* [What the task asks]
Each line of the data that includes "better" must be copied.

[Records from a collection]
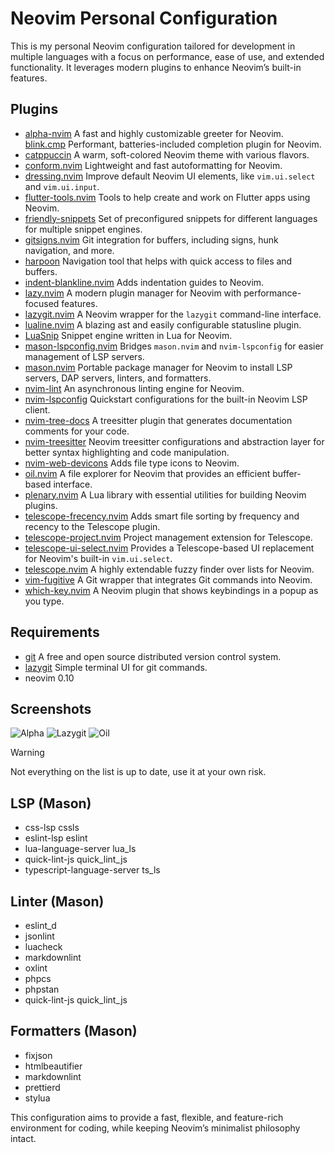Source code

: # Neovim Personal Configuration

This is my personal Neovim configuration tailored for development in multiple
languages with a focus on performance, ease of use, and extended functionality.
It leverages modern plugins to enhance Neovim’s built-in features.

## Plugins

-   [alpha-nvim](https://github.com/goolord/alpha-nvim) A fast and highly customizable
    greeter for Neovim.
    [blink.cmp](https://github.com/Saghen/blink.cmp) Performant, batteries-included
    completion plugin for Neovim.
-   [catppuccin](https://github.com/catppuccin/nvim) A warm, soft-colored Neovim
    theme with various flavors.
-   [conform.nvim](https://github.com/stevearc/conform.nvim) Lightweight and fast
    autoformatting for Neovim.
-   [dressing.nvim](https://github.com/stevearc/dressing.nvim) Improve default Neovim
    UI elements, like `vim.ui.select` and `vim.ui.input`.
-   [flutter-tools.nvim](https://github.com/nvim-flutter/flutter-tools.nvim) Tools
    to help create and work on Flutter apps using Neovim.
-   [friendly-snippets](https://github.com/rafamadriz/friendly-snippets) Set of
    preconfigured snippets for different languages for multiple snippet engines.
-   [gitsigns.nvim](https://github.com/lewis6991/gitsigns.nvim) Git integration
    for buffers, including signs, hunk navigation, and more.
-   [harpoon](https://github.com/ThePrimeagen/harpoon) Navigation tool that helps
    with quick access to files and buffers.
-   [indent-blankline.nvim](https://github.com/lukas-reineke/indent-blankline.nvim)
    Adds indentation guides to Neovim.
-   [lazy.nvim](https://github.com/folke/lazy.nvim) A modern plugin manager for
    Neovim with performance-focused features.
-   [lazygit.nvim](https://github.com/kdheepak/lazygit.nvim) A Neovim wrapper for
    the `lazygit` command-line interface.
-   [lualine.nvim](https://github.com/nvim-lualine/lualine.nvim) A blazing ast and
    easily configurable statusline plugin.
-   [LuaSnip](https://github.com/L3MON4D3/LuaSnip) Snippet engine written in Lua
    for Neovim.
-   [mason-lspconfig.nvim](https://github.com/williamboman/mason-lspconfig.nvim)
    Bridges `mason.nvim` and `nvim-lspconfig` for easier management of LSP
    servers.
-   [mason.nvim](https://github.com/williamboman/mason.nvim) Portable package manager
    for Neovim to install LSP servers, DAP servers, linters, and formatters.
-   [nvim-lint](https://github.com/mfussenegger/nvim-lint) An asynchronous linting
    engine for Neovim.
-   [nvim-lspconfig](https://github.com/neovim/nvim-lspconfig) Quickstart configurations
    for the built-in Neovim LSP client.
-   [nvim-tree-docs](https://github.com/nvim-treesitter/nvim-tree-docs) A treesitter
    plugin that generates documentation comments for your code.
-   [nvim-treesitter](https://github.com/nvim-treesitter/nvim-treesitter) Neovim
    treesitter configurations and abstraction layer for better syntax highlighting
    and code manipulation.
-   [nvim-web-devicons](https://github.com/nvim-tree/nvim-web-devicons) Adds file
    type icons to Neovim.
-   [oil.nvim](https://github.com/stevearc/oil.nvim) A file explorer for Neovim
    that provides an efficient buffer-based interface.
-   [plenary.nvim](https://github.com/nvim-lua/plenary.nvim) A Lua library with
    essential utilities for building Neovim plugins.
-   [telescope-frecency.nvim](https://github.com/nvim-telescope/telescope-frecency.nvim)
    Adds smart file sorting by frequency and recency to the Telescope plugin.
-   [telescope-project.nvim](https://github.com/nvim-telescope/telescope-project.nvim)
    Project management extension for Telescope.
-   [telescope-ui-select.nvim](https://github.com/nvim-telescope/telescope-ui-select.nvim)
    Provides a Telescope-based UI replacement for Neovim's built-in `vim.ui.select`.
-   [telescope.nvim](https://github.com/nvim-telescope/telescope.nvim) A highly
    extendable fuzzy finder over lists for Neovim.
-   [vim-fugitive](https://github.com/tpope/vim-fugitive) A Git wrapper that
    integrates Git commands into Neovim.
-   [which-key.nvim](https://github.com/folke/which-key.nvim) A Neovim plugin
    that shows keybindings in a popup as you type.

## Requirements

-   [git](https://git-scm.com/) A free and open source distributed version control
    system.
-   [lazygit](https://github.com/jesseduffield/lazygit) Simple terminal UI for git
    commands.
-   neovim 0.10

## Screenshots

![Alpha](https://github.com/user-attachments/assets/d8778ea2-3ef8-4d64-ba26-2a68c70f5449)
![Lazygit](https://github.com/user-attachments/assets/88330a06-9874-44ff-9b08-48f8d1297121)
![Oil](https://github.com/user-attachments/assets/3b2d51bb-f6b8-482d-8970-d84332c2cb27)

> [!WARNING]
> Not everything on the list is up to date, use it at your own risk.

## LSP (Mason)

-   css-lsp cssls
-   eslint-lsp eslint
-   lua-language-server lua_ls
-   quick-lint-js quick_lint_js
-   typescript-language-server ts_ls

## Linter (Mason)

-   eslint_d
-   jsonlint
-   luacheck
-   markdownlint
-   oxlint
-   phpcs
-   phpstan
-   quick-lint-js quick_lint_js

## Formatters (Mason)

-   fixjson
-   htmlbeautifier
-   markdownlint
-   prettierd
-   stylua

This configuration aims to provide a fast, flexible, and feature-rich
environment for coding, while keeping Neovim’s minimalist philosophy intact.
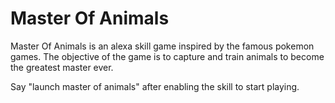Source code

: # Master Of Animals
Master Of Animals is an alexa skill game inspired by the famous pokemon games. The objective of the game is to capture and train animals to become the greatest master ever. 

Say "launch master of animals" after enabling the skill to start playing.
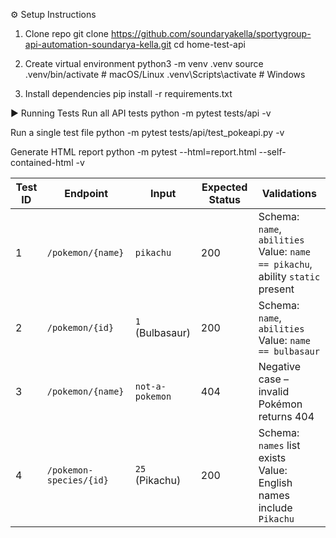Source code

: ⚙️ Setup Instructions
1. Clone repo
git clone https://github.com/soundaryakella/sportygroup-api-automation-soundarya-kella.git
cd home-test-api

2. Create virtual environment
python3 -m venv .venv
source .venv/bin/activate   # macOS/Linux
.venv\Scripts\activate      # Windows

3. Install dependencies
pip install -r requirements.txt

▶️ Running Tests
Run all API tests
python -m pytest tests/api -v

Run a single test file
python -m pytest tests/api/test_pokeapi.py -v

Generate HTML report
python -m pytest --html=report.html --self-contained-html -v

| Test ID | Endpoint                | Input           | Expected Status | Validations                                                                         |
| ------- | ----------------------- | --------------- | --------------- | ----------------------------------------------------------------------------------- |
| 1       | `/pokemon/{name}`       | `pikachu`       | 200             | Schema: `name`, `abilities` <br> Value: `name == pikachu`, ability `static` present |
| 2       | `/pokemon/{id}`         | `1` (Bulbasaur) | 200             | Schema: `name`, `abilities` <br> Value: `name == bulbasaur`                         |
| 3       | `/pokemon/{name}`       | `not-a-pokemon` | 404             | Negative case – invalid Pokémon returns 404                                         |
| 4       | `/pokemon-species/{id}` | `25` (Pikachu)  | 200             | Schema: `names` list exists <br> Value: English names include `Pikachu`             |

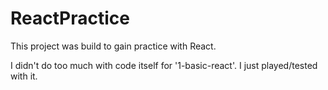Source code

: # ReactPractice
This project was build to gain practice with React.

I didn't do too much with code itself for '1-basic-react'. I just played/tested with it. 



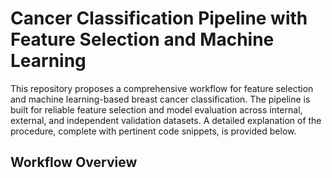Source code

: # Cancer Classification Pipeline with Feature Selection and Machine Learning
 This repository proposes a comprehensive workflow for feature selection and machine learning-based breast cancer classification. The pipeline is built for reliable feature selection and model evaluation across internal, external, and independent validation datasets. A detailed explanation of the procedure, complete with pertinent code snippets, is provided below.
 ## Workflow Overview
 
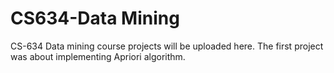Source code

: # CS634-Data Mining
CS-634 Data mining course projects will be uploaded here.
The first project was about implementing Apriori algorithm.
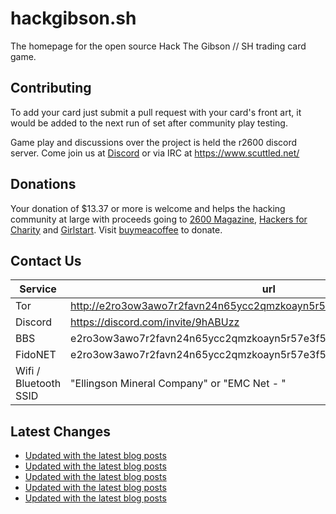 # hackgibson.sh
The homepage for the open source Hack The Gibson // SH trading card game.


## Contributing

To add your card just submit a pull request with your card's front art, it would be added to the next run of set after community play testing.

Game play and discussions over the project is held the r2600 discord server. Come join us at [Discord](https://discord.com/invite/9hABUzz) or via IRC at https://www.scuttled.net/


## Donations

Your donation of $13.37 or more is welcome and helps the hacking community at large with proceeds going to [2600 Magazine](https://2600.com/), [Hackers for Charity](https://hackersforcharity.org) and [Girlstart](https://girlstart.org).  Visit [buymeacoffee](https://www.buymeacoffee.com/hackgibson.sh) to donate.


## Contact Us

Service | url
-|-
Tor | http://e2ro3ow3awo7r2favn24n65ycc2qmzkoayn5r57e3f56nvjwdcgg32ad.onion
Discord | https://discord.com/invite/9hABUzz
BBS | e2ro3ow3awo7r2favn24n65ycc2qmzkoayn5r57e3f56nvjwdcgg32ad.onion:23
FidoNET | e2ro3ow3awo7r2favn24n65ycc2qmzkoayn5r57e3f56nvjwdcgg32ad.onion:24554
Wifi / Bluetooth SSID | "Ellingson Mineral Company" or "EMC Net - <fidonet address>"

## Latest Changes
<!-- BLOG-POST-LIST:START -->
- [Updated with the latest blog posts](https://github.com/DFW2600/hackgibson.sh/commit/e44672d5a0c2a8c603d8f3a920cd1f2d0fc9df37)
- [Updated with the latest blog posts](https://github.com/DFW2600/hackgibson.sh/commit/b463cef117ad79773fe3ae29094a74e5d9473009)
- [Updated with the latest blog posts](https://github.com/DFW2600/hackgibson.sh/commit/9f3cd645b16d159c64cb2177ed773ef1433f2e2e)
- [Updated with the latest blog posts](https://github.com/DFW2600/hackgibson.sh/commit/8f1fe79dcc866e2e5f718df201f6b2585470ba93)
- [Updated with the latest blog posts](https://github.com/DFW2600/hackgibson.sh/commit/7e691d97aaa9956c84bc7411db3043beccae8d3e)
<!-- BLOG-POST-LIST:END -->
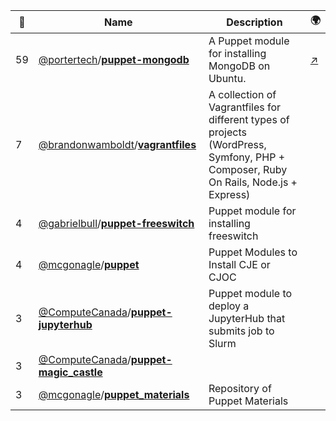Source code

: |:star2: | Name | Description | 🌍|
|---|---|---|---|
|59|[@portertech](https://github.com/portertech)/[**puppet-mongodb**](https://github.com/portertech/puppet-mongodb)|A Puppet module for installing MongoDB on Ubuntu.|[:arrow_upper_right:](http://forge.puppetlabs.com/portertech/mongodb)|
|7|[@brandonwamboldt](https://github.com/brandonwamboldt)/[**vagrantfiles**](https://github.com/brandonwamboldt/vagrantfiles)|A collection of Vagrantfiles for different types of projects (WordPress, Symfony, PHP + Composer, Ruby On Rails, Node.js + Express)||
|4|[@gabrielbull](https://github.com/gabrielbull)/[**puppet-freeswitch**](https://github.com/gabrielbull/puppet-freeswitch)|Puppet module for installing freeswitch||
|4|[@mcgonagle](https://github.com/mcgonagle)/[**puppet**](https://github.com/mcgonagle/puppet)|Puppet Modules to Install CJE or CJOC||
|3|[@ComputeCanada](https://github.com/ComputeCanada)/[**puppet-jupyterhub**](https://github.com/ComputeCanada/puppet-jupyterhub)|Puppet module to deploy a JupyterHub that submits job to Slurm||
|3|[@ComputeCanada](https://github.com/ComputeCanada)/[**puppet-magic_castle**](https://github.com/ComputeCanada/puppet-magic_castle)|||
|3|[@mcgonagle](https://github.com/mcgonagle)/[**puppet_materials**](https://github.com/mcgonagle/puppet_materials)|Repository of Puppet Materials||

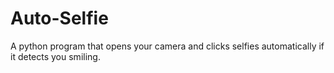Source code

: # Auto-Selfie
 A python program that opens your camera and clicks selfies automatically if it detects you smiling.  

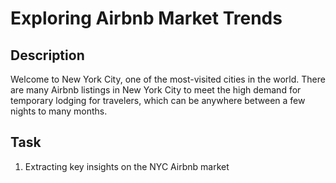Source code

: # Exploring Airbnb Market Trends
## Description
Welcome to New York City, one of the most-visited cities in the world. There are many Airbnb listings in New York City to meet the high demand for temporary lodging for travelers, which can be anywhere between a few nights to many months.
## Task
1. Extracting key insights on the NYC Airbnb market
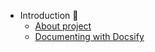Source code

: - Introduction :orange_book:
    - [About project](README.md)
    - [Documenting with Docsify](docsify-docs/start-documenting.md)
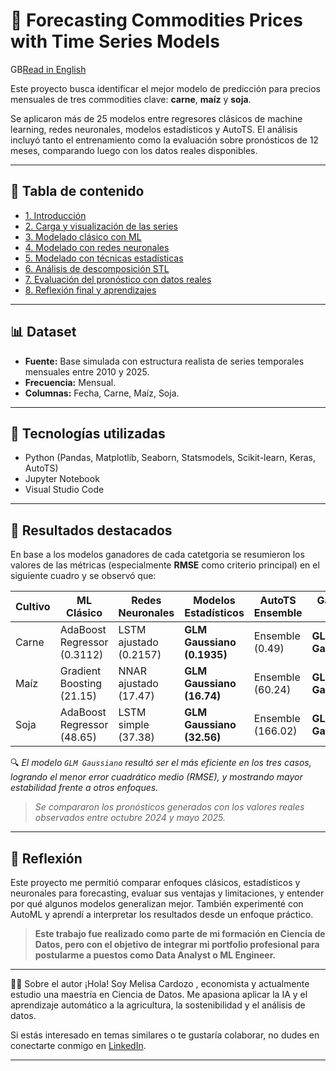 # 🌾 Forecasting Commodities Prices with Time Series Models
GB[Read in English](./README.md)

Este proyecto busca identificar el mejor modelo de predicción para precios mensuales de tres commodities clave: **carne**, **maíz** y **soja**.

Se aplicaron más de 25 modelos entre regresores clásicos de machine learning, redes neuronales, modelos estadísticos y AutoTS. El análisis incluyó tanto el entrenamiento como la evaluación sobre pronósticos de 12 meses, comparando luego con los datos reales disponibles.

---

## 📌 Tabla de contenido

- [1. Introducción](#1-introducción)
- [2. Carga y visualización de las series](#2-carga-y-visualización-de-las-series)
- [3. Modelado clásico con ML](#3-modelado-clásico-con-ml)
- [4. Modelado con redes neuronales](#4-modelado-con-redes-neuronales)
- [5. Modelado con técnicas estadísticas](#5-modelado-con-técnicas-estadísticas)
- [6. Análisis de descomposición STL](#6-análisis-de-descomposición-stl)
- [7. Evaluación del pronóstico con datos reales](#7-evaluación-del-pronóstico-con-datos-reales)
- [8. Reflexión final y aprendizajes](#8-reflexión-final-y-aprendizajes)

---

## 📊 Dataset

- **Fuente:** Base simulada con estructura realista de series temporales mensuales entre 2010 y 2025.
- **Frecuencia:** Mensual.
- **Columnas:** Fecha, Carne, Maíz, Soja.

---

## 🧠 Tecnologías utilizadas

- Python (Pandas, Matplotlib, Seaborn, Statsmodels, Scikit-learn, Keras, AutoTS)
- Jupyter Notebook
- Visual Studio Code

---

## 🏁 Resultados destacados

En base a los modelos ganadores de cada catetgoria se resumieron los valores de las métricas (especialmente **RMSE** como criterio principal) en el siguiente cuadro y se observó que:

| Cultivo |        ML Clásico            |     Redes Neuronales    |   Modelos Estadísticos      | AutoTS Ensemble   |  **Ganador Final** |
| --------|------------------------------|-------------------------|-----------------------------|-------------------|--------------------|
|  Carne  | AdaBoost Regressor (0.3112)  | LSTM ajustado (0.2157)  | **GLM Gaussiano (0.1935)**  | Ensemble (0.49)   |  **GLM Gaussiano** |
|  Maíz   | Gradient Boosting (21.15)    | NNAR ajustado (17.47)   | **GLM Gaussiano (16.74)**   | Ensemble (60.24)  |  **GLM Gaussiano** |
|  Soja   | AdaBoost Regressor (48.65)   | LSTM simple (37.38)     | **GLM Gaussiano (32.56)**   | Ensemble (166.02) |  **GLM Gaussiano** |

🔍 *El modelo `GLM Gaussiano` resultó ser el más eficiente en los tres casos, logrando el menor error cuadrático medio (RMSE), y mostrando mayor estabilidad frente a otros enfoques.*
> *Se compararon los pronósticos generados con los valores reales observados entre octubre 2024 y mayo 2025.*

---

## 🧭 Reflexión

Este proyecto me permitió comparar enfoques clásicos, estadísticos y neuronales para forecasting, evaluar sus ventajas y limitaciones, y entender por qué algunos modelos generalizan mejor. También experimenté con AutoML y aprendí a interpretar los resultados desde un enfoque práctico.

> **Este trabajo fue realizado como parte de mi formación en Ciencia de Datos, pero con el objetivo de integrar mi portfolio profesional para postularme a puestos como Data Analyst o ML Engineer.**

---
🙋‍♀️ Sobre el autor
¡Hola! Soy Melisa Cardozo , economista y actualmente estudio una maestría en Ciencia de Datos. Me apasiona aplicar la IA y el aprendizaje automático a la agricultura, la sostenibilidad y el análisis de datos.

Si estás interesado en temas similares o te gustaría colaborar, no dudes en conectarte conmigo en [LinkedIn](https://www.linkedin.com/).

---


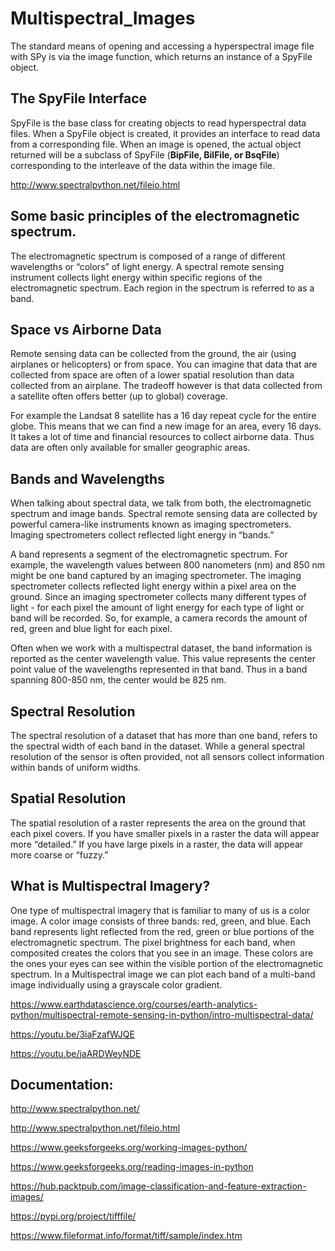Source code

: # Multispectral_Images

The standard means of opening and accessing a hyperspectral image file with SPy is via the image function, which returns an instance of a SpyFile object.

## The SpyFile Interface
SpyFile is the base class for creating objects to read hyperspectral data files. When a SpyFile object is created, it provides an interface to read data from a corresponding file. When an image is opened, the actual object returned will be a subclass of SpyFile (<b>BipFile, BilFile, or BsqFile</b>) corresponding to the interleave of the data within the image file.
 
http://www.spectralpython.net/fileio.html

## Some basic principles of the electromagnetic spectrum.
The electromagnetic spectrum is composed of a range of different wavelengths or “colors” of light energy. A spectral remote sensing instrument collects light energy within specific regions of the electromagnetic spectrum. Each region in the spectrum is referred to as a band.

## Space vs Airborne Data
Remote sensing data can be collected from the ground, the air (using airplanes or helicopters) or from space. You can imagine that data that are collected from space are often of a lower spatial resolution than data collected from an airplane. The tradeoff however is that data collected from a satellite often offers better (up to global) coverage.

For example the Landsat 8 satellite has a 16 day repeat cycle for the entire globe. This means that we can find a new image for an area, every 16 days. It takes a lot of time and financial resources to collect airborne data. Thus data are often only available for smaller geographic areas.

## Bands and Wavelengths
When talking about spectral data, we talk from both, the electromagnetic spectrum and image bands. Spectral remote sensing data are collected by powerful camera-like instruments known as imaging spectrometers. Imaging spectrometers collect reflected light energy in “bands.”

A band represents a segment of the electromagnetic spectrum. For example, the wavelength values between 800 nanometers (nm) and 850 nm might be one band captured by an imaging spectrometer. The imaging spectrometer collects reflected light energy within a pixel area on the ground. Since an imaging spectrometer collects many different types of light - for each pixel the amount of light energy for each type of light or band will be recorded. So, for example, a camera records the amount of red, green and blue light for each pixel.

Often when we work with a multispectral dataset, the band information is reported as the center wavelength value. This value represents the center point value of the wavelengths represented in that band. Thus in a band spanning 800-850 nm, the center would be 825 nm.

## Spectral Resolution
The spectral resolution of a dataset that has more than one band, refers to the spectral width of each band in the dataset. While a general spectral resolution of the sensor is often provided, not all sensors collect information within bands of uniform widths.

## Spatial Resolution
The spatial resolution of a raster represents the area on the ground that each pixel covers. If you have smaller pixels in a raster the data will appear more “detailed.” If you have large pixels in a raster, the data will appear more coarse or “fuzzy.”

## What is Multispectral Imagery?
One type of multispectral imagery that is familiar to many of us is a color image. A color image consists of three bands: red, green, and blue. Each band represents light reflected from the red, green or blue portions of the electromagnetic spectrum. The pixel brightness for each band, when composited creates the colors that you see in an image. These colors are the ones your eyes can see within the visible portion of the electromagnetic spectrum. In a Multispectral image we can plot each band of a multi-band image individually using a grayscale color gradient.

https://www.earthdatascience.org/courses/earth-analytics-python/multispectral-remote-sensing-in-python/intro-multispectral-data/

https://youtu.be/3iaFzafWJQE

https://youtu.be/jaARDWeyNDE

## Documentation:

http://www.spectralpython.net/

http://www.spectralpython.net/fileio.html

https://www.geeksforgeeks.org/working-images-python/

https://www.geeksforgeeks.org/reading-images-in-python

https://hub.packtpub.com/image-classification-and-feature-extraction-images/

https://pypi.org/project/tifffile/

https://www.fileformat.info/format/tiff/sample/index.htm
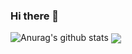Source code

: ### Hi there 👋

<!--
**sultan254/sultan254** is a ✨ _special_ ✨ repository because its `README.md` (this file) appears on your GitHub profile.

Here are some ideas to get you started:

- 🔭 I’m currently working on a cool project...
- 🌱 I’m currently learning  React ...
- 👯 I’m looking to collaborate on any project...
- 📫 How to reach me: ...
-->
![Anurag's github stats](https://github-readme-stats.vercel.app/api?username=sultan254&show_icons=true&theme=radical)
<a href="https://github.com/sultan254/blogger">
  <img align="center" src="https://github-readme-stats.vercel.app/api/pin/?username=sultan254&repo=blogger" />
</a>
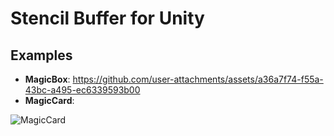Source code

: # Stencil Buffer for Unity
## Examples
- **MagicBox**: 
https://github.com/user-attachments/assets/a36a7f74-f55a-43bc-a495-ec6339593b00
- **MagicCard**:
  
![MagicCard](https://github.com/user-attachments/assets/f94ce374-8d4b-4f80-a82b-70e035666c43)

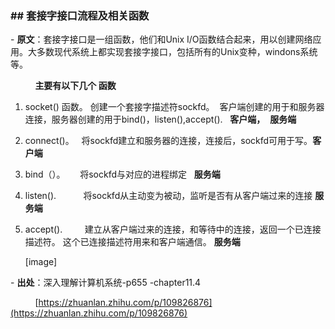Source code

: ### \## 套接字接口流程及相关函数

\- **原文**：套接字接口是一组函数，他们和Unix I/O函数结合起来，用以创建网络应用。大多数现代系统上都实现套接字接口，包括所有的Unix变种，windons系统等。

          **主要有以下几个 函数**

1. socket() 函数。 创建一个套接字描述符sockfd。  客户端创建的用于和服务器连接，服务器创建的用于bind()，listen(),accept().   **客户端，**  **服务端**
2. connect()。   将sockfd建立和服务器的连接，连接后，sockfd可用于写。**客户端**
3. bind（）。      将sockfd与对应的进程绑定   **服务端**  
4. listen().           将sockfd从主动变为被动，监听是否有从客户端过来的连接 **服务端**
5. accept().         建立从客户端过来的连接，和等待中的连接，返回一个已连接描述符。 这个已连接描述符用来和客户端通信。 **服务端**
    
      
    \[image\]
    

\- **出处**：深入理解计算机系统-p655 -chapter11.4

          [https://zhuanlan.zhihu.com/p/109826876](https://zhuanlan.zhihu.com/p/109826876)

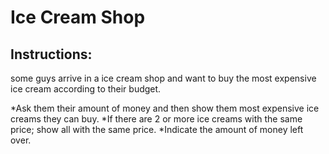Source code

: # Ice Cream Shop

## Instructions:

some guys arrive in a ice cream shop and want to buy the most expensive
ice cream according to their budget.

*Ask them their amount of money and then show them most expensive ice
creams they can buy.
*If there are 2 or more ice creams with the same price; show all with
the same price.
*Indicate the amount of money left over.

* [Solution for this exercise]
    treesitter configurations and abstraction layer for better syntax highlighting
Remote sensing data can be collected from the ground, the air (using airplanes or helicopters) or from space. You can imagine that data that are collected from space are often of a lower spatial resolution than data collected from an airplane. The tradeoff however is that data collected from a satellite often offers better (up to global) coverage.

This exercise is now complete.